An unspecified number of residents have been trapped in collapsed houses, nightclubs and other businesses in the hard-hit city of Bogo and outlying rural towns. Rescuers scrambled to find survivors Wednesday. However, Army troops, police and civilian volunteers backed by backhoes and sniffer dogs were deployed Wednesday to carry out house-to-house searches for survivors.
According to the officials, the epicenter of the earthquake, which was set off by movement in an undersea fault line at a dangerously shallow depth of 5 kilometers (3 miles), was about 19 kilometers (12 miles) northeast of Bogo, a coastal city of about 90,000 people in Cebu province where about half of the deaths were reported.
The officials said the death toll in Bogo was expected to rise, intermittent rain and damaged bridges and roads were hampering the race to save lives. Office of Civil Defense deputy administrator Bernardo Rafaelito Alejandro IV in a news briefing said there were still many reports of people who were pinned or hit by debris.
Alejandro said the Philippine government was considering whether to seek help from foreign governments based on an ongoing rapid damage assessment. Workers were trying to transport a backhoe to hasten search and rescue efforts in a cluster of shanties in a mountain village hit by a landslide and boulders, Bogo city disaster-mitigation officer Rex Ygot told The Associated Press early Wednesday.
Deaths also were reported from the outlying towns of Medellin and San Remigio, where three coast guard personnel, a firefighter and a child were killed separately by collapsing walls and falling debris while trying to flee to safety from a basketball game in a sports complex that was disrupted by the quake, town officials said.
The earthquake was one of the most powerful to batter the central region in more than a decade and it struck while many people slept or were at home. The Philippine Institute of Volcanology and Seismology issued a tsunami warning and advised people to stay away from the coastlines of Cebu and the nearby provinces of Leyte and Biliran due to possible waves of up to 1 meter (3 feet).
Cebu and other provinces were still recovering from a tropical storm that battered the central region on Friday, leaving at least 27 people dead mostly due to drownings and falling trees, knocking out power in entire cities and towns and forcing the evacuation of tens of thousands of people.
Schools and government offices were closed in the quake-hit cities and towns while the safety of buildings were checked.

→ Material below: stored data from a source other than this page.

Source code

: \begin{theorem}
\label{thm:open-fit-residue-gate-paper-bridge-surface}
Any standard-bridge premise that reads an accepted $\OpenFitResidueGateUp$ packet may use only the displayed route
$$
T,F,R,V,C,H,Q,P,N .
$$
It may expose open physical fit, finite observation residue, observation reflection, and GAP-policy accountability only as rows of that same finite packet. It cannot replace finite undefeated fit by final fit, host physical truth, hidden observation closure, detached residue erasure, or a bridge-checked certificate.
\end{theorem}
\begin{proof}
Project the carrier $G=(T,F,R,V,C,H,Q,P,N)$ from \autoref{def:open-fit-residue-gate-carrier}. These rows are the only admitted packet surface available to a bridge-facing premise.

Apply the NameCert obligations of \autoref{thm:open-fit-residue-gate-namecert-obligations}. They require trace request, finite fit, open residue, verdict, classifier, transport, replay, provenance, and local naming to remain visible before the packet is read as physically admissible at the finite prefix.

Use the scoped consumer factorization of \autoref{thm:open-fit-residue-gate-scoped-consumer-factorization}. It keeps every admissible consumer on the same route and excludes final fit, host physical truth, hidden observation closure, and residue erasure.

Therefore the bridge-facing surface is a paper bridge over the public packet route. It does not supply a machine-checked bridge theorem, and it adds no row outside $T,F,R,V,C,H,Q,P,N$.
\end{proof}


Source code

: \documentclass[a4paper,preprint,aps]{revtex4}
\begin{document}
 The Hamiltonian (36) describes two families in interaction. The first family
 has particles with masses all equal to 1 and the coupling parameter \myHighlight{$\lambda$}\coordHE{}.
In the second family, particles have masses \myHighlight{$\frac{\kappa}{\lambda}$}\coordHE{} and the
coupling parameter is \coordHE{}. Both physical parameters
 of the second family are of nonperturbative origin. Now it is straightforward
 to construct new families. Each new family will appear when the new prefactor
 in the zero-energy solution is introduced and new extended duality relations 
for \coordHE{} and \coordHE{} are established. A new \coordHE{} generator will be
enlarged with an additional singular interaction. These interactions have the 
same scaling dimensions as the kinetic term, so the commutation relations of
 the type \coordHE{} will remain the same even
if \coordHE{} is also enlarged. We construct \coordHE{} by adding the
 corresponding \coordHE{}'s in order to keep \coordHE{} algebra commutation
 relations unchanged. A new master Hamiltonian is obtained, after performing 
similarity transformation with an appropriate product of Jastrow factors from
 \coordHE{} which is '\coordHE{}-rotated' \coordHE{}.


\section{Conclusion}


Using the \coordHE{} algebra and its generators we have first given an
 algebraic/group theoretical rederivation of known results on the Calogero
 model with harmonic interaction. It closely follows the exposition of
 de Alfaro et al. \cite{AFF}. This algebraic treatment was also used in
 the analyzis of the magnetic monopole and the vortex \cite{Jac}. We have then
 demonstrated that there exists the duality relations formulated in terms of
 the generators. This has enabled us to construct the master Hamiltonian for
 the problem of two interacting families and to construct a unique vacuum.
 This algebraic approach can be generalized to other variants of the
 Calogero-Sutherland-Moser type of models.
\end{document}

More than 600 aftershocks have been detected after Tuesday night’s temblor, Philippine Institute of Volcanology and Seismology director Teresito Bacolcol said.
The Philippines, one of the world’s most disaster-prone countries, is often hit by earthquakes and volcanic eruptions due to its location on the Pacific “Ring of Fire,” an arc of seismic faults around the ocean. The archipelago is also lashed by about 20 typhoons and storms each year.